Computer Associates pins hopes on open source

Computer Associates International is looking to the open-source community for help in building its next wave of management software.

The company will announce at its CA World user conference later this month a financial and development commitment to open source, said Mark Barrenechea, senior vice president of product development.

"Open source is here to stay. We want to encourage innovation and we want to be able to leverage some of the components that are out there," he said. "We will be supporting a couple of open-source activities at a very large scale level, both financially and through packaging (with CA's products)."

Barrenechea, a former Oracle executive who joined Computer Associates last summer, wouldn't elaborate on the size of the company's financial investment or its particular focus in open source. But he said open-source code will play a role in the company's product development plans, especially in the area of systems management software.

The company may be hoping that announcements planned for CA World will help to deflect attention from its recent financial setbacks and management shake-up. Last month, Sanjay Kumar stepped down as the company's chief executive after a two-year investigation into the company's accounting practices. CA later restated more than US$2 billion in revenue from previous years.

Computer Associates is among a growing number of commercial software companies tapping into the open-source community's developer base.

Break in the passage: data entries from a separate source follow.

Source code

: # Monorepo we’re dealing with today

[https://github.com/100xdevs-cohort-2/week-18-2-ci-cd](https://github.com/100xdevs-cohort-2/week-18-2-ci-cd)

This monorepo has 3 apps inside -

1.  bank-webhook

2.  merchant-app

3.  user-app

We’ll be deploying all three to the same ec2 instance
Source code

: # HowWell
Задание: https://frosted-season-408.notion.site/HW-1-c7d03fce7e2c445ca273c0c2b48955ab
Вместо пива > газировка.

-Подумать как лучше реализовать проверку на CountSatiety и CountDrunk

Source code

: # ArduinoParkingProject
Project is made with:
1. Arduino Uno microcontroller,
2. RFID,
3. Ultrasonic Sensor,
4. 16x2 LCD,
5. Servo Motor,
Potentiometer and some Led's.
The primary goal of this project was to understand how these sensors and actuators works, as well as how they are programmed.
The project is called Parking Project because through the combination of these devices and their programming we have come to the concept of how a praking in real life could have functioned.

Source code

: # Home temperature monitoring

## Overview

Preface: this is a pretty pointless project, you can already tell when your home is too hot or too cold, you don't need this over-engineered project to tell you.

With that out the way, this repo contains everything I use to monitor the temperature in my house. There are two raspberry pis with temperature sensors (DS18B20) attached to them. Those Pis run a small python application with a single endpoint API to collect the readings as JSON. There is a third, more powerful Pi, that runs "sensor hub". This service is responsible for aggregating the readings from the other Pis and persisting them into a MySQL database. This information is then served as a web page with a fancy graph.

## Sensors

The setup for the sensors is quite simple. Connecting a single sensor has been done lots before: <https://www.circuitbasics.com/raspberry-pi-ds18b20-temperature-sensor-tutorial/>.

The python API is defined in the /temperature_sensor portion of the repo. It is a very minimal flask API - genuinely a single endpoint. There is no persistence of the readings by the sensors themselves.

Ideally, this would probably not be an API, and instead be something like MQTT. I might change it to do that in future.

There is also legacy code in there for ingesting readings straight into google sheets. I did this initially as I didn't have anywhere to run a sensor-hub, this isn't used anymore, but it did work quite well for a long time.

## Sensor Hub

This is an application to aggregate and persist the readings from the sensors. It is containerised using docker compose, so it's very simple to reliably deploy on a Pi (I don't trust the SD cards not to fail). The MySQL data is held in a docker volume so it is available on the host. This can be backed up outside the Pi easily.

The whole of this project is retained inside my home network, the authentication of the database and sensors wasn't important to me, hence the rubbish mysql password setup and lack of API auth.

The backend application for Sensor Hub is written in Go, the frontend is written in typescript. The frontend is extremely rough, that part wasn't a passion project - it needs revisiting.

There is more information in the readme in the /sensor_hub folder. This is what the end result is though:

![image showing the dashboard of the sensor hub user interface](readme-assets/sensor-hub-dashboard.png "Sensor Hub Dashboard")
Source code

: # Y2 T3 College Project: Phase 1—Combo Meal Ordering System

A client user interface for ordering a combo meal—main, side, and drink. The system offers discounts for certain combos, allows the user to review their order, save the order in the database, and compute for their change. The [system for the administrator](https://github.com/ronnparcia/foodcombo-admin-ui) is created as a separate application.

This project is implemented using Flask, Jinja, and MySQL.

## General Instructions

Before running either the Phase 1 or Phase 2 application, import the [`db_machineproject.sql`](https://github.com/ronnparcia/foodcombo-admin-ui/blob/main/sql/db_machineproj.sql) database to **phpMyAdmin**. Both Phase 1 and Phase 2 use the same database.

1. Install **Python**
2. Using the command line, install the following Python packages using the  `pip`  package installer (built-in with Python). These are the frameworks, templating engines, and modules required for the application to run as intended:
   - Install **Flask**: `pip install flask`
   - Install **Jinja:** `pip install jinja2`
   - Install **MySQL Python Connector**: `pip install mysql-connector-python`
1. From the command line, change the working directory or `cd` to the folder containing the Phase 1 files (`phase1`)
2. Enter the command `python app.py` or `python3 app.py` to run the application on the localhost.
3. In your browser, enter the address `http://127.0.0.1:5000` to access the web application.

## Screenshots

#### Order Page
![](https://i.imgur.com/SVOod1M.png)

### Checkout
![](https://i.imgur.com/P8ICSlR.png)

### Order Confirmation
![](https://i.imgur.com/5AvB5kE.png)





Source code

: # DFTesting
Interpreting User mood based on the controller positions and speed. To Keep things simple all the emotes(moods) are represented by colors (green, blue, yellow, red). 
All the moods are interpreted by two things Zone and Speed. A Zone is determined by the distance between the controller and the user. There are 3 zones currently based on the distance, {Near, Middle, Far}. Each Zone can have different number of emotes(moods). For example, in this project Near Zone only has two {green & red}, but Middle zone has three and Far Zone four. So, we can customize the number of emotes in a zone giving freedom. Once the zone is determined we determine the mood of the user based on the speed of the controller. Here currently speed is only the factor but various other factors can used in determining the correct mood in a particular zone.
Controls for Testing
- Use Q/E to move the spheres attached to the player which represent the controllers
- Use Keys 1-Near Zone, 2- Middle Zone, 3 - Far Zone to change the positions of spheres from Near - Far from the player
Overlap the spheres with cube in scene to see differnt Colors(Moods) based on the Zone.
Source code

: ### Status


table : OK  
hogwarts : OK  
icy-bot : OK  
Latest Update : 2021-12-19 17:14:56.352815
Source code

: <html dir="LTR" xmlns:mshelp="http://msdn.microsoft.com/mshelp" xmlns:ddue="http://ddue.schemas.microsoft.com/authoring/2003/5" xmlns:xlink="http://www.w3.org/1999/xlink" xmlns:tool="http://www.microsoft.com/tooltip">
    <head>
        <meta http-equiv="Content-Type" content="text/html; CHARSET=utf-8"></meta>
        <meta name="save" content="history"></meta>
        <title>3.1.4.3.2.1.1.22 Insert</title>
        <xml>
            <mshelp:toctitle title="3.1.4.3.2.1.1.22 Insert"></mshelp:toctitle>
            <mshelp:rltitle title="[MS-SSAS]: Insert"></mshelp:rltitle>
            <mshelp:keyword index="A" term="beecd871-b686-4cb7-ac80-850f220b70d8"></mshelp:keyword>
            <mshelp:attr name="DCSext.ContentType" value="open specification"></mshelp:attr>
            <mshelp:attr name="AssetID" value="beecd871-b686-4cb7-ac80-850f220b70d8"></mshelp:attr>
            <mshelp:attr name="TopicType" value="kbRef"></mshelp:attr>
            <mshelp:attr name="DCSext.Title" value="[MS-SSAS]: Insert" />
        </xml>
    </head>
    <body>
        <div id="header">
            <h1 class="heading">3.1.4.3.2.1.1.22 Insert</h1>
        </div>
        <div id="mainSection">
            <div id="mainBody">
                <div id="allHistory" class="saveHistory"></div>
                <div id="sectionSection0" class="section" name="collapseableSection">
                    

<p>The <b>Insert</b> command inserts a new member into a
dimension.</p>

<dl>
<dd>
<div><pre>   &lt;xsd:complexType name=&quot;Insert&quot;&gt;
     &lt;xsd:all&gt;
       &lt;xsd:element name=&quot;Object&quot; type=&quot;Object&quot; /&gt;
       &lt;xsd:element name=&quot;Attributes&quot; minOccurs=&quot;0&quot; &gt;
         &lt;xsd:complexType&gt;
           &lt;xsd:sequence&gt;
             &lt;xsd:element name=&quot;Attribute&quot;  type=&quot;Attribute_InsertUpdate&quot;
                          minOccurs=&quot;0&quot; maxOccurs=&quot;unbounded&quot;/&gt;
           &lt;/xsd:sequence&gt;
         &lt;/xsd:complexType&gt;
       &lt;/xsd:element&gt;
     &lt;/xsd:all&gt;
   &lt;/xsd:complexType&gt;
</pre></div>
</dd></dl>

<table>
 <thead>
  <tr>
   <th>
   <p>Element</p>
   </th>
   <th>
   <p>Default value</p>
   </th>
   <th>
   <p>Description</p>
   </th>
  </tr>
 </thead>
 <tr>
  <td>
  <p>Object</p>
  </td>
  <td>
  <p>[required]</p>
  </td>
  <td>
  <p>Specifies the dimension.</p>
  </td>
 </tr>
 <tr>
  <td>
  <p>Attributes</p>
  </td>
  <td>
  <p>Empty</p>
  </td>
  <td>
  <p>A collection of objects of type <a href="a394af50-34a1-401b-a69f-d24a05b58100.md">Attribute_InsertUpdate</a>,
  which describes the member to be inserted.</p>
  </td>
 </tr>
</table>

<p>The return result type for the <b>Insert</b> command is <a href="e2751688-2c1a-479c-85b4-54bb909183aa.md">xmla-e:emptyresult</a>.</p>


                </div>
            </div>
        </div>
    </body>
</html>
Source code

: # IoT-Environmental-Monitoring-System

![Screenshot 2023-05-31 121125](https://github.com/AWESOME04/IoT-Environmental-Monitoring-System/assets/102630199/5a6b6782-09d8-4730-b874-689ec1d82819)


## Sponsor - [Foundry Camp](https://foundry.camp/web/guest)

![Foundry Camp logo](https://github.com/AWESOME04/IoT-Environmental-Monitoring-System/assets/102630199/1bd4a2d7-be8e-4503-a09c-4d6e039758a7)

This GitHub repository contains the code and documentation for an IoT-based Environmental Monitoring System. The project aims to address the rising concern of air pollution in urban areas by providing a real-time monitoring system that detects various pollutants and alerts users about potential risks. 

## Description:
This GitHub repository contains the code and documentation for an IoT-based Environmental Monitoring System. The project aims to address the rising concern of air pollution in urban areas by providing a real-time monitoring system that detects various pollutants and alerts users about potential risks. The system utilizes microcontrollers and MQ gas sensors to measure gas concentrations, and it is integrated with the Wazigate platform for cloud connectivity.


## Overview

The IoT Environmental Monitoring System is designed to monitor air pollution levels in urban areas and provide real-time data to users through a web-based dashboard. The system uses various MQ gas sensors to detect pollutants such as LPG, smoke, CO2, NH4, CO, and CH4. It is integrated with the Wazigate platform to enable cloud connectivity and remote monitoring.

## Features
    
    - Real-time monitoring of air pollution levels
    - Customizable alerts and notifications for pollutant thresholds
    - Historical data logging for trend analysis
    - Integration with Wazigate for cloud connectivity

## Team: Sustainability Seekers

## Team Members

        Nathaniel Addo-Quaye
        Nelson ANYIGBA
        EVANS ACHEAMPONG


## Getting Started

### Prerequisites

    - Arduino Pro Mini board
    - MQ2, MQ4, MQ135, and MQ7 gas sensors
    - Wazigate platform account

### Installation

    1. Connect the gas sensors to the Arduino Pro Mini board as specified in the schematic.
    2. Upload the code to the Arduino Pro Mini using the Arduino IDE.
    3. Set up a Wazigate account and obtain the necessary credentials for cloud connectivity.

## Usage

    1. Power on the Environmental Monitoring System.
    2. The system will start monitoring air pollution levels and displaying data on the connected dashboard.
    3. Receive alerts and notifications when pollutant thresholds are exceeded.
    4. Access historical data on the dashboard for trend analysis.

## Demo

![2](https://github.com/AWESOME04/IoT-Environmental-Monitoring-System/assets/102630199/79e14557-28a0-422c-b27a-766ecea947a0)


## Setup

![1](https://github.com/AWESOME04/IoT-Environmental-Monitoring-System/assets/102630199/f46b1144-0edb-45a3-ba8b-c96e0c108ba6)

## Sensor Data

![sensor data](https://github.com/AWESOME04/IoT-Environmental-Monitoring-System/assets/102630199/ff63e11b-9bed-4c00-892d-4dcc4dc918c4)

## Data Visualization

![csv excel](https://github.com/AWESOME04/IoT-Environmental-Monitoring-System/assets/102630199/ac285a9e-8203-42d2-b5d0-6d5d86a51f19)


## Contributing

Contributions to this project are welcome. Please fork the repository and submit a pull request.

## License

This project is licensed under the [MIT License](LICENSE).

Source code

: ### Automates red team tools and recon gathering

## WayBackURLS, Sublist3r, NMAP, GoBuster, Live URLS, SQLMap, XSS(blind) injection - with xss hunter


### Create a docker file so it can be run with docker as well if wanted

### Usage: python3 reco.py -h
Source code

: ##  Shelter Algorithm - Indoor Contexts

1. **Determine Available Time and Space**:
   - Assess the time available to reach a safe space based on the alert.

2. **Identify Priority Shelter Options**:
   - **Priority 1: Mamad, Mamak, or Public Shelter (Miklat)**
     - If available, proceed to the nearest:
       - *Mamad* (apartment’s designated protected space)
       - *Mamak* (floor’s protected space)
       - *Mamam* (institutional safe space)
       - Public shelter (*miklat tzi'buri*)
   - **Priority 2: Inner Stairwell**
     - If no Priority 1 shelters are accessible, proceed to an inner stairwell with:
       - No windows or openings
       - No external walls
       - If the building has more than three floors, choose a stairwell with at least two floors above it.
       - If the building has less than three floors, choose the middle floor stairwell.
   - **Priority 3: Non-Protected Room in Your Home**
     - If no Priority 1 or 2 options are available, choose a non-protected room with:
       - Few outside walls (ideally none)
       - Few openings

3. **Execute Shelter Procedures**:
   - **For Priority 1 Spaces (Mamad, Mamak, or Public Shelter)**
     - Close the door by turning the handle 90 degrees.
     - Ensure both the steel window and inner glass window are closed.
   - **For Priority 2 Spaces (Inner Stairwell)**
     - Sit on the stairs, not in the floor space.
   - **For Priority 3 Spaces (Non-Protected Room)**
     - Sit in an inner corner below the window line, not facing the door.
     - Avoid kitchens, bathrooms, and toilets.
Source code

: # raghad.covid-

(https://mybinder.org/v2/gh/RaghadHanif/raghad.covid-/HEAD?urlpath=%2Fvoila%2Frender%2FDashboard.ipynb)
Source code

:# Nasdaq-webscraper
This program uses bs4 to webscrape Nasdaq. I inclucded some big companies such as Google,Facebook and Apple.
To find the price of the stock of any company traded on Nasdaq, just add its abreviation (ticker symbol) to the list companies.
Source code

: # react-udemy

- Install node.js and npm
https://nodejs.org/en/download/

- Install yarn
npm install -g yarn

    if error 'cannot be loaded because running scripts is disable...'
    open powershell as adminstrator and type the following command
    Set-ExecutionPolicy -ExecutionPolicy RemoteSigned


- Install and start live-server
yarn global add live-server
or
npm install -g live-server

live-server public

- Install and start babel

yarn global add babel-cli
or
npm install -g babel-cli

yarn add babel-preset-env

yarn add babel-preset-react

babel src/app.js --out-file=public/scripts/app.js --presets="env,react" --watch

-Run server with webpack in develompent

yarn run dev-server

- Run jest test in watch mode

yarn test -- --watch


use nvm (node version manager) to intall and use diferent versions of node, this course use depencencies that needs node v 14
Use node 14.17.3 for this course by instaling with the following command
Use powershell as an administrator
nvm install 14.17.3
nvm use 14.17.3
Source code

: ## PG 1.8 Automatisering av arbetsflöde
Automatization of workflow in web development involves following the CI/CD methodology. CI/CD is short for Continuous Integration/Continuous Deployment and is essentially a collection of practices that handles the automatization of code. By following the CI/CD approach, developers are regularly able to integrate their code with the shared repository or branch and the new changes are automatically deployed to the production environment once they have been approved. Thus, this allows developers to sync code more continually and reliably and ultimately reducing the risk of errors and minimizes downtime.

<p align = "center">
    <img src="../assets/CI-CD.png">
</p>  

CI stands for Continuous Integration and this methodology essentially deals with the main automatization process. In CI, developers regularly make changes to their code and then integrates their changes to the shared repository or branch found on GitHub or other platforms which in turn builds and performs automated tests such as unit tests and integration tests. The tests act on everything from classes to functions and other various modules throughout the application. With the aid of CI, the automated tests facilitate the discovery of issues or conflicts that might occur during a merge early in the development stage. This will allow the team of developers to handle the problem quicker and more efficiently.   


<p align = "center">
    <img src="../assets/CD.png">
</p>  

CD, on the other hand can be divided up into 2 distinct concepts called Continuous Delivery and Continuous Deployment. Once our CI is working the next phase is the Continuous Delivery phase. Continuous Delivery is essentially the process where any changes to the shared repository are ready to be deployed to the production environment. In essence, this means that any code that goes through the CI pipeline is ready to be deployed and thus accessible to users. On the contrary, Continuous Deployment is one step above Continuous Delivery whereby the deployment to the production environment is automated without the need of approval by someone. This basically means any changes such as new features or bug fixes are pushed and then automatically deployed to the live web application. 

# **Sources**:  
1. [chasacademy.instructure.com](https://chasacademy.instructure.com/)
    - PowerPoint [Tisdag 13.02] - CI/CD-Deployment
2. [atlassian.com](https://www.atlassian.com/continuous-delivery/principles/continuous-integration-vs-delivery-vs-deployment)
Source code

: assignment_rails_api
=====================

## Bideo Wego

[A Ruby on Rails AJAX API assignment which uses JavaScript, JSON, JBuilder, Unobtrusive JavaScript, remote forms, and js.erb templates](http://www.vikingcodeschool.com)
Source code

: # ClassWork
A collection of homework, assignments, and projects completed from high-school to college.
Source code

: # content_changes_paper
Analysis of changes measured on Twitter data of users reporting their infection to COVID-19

IBM has invested millions of dollars in the Linux operating system and its Eclipse open-source development tool project. Sun Microsystems has embraced the open-source model through its OpenOffice.org and NetBeans projects. Novell has embraced open source through its acquisition of SuSe. Even Microsoft has borrowed concepts from the open-source world to improve its developer relations programs and its Shared Source Initiative.

One big reason for the trend is cost: Companies can offset some of their internal development expenses, and augment their research and development efforts, by using code and concepts already available in the open-source world. "Open source has come out of the experimental stage to be a major force in our industry. There are almost 1 million contributors to open source today," Barrenechea noted. "There is an enormous amount of intellectual capability at the grass-roots level--we want to encourage innovation and we want to be able to leverage it."

The company's move is "certainly another data point that confirms the importance of open source, and how the model can have substantial benefits for commercial software organisations, and vice versa," said Steve O'Grady, an analyst with RedMonk. "More commercial enterprises are realising that the open-source model at this point is more than hopping on the bandwagon or riding open source's coattails--there are tangible, strategic benefits to be realised."

Computer Associates clearly sees an investment in open source as a way to bolster its efforts in research and development. The company has spent roughly US$2 billion on R&D over the past three years. Microsoft, the largest software maker and increasingly a competitor to CA in the software management area, will spend about US$6 billion this year alone on research.

"How do you go up against the titan? The barriers to entry are high, the cost of entry is high," Barrenechea said. "The only way to compete against that kind of existing technology is via a grass-roots movement. If you have got a million contributors to doing something semi-orchestrated, you can revolt, and Linux is a perfect example of that."

Also at the CA World show--May 23-27 in Las Vegas--the company plans to lay out its plans for integrating its management tools and will announce additional products that will be offered to customers in a utility computing model, Barrenechea said.